Growing up in Barcelona, we spent years working on products where identity issues were a massive pain. We eventually realized that for most engineering teams, "global identity" is a fiction—in reality it is a fragmented mess. You end up stitching together one provider for US driver's licenses, another for NFC chip extraction in Europe, a third for AML screening, a fourth for government database validation in Brazil, a fifth for liveness detection on low-end Android devices, and yet another for biometric authentication and age estimation. Orchestrating these into a cohesive flow while adapting to localized regulations like GDPR or CCPA is a nightmare that makes no sense for most teams to be working on.
When we looked at the existing "enterprise" solutions, we were baffled. Most require a three-week sales cycle just to see a single page of documentation. Pricing is hidden behind "Contact Us" buttons, and the products themselves are often bloated legacy systems with high latency and abysmal accuracy.
We also noticed a recurring pattern: these tools are frequently optimized only for the latest iOS hardware, performing poorly on the mid-range or older Android devices that make up a huge percentage of the market. This results in a "leaky" funnel where legitimate users drop off due to technical friction and fraud goes undetected because data points are spread across disparate systems. Also, these systems are expensive, often requiring massive annual commits that price out early-stage startups.

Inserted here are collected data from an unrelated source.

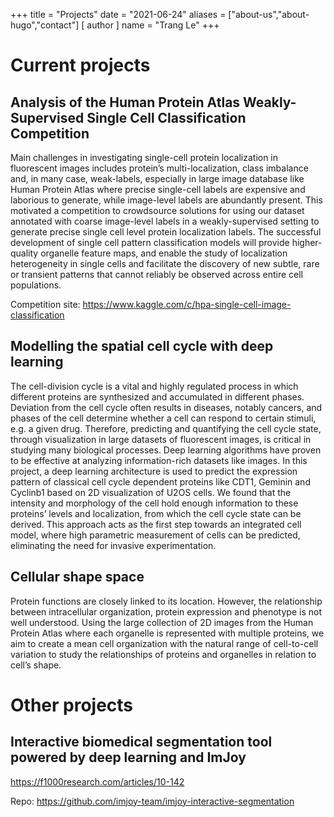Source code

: +++
title = "Projects"
date = "2021-06-24"
aliases = ["about-us","about-hugo","contact"]
[ author ]
  name = "Trang Le"
+++



# Current projects 

## Analysis of the Human Protein Atlas Weakly-Supervised Single Cell Classification Competition 
Main challenges in investigating single-cell protein localization in fluorescent images includes protein’s multi-localization, class imbalance and, in many case, weak-labels, especially in large image database like Human Protein Atlas where precise single-cell labels are expensive and laborious to generate, while image-level labels are abundantly present. This motivated a competition to crowdsource solutions for using our dataset annotated with coarse image-level labels in a weakly-supervised setting to generate precise single cell level protein localization labels. The successful development of single cell pattern classification models will provide higher-quality organelle feature maps, and enable the study of localization heterogeneity in single cells and facilitate the discovery of new subtle, rare or transient patterns that cannot reliably be observed across entire cell populations.

Competition site: https://www.kaggle.com/c/hpa-single-cell-image-classification


## Modelling the spatial cell cycle with deep learning 
The cell-division cycle is a vital and highly regulated process in which different proteins are synthesized and accumulated in different phases. Deviation from the cell cycle often results in diseases, notably cancers, and phases of the cell determine whether a cell can respond to certain stimuli, e.g. a given drug. Therefore, predicting and quantifying the cell cycle state, through visualization in large datasets of fluorescent images, is critical in studying many biological processes. Deep learning algorithms have proven to be effective at analyzing information-rich datasets like images. In this project, a deep learning architecture is used to predict the expression pattern of classical cell cycle dependent proteins like CDT1, Geminin and Cyclinb1 based on 2D visualization of U2OS cells. We found that the intensity and morphology of the cell hold enough information to these proteins’ levels and localization, from which the cell cycle state can be derived. This approach acts as the first step towards an integrated cell model, where high parametric measurement of cells can be predicted, eliminating the need for invasive experimentation.



## Cellular shape space 
Protein functions are closely linked to its location. However, the relationship between intracellular organization, protein expression and phenotype is not well understood. Using the large collection of 2D images from the Human Protein Atlas where each organelle is represented with multiple proteins, we aim to create a mean cell organization with the natural range of cell-to-cell variation to study the relationships of proteins and organelles in relation to cell’s shape.


# Other projects

## Interactive biomedical segmentation tool powered by deep learning and ImJoy
https://f1000research.com/articles/10-142

Repo: https://github.com/imjoy-team/imjoy-interactive-segmentation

We wanted to build a system that is accessible to everyone—a tool that works like Stripe for identity, where you can get a sandbox key in thirty seconds and start running real verifications with world-class UX and transparent pricing.
To solve this, we took the "delusional" path of full vertical integration. Rather than just wrapping existing APIs, we built our own ID verification and biometric AI models—from classification and fraud detection to OCR models for almost every language. This vertical integration is fundamental to how we handle user data. Because we own the entire stack, we control the flow of sensitive information from end-to-end. Your users' data doesn't get bounced around through a chain of third-party black boxes or regional middle-men. This allows us to provide a level of security and privacy that is impossible when you are just an orchestration layer for other people's APIs.

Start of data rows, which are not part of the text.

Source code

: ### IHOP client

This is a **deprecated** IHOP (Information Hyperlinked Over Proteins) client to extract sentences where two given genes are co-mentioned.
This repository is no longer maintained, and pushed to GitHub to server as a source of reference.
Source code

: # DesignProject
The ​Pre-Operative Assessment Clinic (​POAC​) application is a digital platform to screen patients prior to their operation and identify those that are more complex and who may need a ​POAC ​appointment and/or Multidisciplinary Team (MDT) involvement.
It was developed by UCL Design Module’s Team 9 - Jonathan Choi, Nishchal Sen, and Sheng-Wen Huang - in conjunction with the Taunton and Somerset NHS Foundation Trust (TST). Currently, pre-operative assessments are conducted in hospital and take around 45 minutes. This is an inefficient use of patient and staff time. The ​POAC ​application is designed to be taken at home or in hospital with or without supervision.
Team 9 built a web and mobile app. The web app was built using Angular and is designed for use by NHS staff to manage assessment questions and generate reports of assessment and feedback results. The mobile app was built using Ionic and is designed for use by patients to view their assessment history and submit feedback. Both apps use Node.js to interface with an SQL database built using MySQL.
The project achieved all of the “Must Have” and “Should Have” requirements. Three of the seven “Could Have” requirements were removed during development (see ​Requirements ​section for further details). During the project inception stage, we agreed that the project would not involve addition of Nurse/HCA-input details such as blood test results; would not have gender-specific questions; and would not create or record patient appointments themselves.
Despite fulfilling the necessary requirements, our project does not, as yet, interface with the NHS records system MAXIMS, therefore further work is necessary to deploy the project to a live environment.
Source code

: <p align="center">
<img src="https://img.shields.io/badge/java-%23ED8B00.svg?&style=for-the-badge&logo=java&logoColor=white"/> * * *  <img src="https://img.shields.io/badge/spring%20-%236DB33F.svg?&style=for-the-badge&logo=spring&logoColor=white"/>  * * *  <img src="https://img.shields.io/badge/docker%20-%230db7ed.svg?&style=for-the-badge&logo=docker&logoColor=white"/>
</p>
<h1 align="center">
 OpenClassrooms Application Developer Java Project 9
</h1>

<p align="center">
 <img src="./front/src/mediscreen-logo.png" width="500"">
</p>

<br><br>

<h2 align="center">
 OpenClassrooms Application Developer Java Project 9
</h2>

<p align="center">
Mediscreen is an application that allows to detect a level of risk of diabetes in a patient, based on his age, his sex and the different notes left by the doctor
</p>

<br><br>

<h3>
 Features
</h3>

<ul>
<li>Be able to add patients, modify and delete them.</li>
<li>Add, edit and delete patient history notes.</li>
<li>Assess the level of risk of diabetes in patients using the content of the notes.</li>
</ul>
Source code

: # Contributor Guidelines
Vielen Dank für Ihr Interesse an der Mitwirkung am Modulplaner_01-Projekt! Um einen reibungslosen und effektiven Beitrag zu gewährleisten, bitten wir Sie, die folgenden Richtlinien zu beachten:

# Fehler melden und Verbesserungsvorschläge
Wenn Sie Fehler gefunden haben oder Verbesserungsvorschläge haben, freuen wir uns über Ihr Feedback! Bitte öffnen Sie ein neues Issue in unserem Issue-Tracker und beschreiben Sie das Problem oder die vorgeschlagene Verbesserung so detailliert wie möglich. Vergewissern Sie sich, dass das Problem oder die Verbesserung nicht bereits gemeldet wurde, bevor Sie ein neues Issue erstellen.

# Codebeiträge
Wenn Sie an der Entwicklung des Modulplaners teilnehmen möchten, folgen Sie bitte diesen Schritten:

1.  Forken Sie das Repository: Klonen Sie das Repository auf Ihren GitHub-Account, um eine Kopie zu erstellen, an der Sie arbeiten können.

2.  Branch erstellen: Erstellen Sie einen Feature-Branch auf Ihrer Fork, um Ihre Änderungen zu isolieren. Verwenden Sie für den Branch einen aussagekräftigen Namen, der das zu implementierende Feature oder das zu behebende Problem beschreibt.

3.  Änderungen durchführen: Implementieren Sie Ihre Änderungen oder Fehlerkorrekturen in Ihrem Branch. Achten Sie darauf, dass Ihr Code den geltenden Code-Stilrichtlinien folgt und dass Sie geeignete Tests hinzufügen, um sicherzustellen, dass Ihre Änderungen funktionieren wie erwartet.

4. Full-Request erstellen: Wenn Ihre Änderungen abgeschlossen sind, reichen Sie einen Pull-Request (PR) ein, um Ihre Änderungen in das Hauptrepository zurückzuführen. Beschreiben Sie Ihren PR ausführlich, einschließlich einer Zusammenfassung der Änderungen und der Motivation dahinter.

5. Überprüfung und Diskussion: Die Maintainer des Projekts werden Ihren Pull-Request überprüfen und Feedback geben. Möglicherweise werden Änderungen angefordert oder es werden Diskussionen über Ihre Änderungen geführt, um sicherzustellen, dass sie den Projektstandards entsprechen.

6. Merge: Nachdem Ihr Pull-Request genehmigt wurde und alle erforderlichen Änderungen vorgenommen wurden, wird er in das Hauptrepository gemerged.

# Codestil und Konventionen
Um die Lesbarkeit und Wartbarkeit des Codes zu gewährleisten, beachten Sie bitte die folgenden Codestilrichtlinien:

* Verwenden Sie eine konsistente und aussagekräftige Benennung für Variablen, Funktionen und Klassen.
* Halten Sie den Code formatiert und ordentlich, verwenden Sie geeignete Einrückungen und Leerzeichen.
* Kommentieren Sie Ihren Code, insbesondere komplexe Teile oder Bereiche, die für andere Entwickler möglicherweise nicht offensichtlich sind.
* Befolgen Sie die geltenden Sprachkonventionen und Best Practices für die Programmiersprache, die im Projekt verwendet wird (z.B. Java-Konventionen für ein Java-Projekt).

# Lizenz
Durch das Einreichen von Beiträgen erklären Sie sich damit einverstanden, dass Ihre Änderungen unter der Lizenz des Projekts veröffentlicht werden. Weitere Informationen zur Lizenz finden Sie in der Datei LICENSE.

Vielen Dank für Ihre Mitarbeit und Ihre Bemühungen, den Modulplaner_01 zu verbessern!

We believe that identity verification is one of the most critical problems on the internet, and must be solved correctly and ethically. Many people are rightfully skeptical, especially given recent news about projects that have turned identity into a tool for mass data collection or surveillance. We don’t do anything of the sort, but we also don’t want to be coerced in the future, so we facilitate data minimization on the customer side. Instead of a business asking for a full ID scan, we allow them to simply verify a specific attribute—like "is this person over 18?"—without ever seeing the document itself. Our goal is to move the industry away from data hoarding and toward zero knowledge, or at least minimal knowledge, verification.
The result of our all-in-one approach is a platform that increases onboarding rates while lowering identity costs. We’ve focused on building a high-confidence automated loop that reduces the need for manual review by up to 90%, catching sophisticated deepfakes and spoofing attempts that standard vision models miss. Our SDK is optimized for low bandwidth connections, ensuring it works on spotty 3G networks where legacy providers usually fail.
We are fully live, and you can jump into the dashboard at https://business.didit.me to see the workflow orchestration immediately. Our pricing is transparent and success-based; we don’t believe in hiding costs behind a sales call.
We’re here all day to answer any question—whether it’s about how we handle NFC verification, our approach to deepfake detection, the general ethics behind biometric data retention, or how we think about the future of identity. We’d love your brutal HN feedback on our APIs, platform, and integration flow!